Records for the exercise Start Marker

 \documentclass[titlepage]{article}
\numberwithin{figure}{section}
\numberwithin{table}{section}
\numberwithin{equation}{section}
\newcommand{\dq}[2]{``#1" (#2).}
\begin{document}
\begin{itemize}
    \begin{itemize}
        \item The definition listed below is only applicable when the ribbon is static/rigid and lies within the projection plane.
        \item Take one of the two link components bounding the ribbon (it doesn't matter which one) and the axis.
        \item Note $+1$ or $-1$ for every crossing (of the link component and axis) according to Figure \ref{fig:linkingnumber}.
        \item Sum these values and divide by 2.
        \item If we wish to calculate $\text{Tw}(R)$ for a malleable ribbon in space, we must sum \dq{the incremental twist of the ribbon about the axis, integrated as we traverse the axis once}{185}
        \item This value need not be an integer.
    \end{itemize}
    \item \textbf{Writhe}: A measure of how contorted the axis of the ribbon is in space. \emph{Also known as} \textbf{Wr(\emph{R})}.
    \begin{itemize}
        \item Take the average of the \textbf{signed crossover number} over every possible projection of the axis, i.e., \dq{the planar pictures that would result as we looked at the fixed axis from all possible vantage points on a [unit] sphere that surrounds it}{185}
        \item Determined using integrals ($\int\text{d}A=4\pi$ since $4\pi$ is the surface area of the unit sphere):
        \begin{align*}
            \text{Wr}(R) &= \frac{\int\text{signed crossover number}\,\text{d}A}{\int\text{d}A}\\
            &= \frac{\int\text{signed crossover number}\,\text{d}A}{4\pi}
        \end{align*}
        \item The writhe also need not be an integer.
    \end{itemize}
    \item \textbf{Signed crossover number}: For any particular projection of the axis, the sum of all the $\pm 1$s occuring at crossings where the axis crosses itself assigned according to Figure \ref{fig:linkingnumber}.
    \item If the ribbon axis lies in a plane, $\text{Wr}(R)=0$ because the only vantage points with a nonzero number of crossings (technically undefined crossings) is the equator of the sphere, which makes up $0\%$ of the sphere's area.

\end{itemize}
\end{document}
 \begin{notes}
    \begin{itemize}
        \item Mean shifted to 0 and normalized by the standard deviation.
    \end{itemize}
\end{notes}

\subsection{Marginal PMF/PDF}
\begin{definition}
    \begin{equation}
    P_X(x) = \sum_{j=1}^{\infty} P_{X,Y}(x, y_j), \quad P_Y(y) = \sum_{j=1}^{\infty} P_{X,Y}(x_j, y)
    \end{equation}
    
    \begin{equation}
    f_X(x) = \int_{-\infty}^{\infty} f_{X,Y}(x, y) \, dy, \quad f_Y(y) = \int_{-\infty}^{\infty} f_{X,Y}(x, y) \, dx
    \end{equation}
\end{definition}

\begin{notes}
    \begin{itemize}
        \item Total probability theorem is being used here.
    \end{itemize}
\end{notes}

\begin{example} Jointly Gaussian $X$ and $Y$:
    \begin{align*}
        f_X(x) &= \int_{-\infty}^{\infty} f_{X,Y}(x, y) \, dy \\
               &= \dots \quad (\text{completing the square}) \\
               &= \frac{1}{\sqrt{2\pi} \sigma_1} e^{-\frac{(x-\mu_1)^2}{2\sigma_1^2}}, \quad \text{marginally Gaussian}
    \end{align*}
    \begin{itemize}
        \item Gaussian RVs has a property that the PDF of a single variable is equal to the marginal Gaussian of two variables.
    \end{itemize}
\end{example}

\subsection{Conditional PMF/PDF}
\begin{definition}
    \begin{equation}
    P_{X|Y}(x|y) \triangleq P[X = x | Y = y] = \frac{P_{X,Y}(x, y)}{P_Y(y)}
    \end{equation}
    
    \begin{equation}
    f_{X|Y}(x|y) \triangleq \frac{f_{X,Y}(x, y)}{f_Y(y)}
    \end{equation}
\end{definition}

Records for the exercise End Marker

Work item
Print every entry exactly as written.

Answer space
 \documentclass[titlepage]{article}
\numberwithin{figure}{section}
\numberwithin{table}{section}
\numberwithin{equation}{section}
\newcommand{\dq}[2]{``#1" (#2).}
\begin{document}
\begin{itemize}
    \begin{itemize}
        \item The definition listed below is only applicable when the ribbon is static/rigid and lies within the projection plane.
        \item Take one of the two link components bounding the ribbon (it doesn't matter which one) and the axis.
        \item Note $+1$ or $-1$ for every crossing (of the link component and axis) according to Figure \ref{fig:linkingnumber}.
        \item Sum these values and divide by 2.
        \item If we wish to calculate $\text{Tw}(R)$ for a malleable ribbon in space, we must sum \dq{the incremental twist of the ribbon about the axis, integrated as we traverse the axis once}{185}
        \item This value need not be an integer.
    \end{itemize}
    \item \textbf{Writhe}: A measure of how contorted the axis of the ribbon is in space. \emph{Also known as} \textbf{Wr(\emph{R})}.
    \begin{itemize}
        \item Take the average of the \textbf{signed crossover number} over every possible projection of the axis, i.e., \dq{the planar pictures that would result as we looked at the fixed axis from all possible vantage points on a [unit] sphere that surrounds it}{185}
        \item Determined using integrals ($\int\text{d}A=4\pi$ since $4\pi$ is the surface area of the unit sphere):
        \begin{align*}
            \text{Wr}(R) &= \frac{\int\text{signed crossover number}\,\text{d}A}{\int\text{d}A}\\
            &= \frac{\int\text{signed crossover number}\,\text{d}A}{4\pi}
        \end{align*}
        \item The writhe also need not be an integer.
    \end{itemize}
    \item \textbf{Signed crossover number}: For any particular projection of the axis, the sum of all the $\pm 1$s occuring at crossings where the axis crosses itself assigned according to Figure \ref{fig:linkingnumber}.
    \item If the ribbon axis lies in a plane, $\text{Wr}(R)=0$ because the only vantage points with a nonzero number of crossings (technically undefined crossings) is the equator of the sphere, which makes up $0\%$ of the sphere's area.

\end{itemize}
\end{document}
 \begin{notes}
    \begin{itemize}
        \item Mean shifted to 0 and normalized by the standard deviation.
    \end{itemize}
\end{notes}

\subsection{Marginal PMF/PDF}
\begin{definition}
    \begin{equation}
    P_X(x) = \sum_{j=1}^{\infty} P_{X,Y}(x, y_j), \quad P_Y(y) = \sum_{j=1}^{\infty} P_{X,Y}(x_j, y)
    \end{equation}
    
    \begin{equation}
    f_X(x) = \int_{-\infty}^{\infty} f_{X,Y}(x, y) \, dy, \quad f_Y(y) = \int_{-\infty}^{\infty} f_{X,Y}(x, y) \, dx
    \end{equation}
\end{definition}

\begin{notes}
    \begin{itemize}
        \item Total probability theorem is being used here.
    \end{itemize}
\end{notes}

\begin{example} Jointly Gaussian $X$ and $Y$:
    \begin{align*}
        f_X(x) &= \int_{-\infty}^{\infty} f_{X,Y}(x, y) \, dy \\
               &= \dots \quad (\text{completing the square}) \\
               &= \frac{1}{\sqrt{2\pi} \sigma_1} e^{-\frac{(x-\mu_1)^2}{2\sigma_1^2}}, \quad \text{marginally Gaussian}
    \end{align*}
    \begin{itemize}
        \item Gaussian RVs has a property that the PDF of a single variable is equal to the marginal Gaussian of two variables.
    \end{itemize}
\end{example}

\subsection{Conditional PMF/PDF}
\begin{definition}
    \begin{equation}
    P_{X|Y}(x|y) \triangleq P[X = x | Y = y] = \frac{P_{X,Y}(x, y)}{P_Y(y)}
    \end{equation}
    
    \begin{equation}
    f_{X|Y}(x|y) \triangleq \frac{f_{X,Y}(x, y)}{f_Y(y)}
    \end{equation}
\end{definition}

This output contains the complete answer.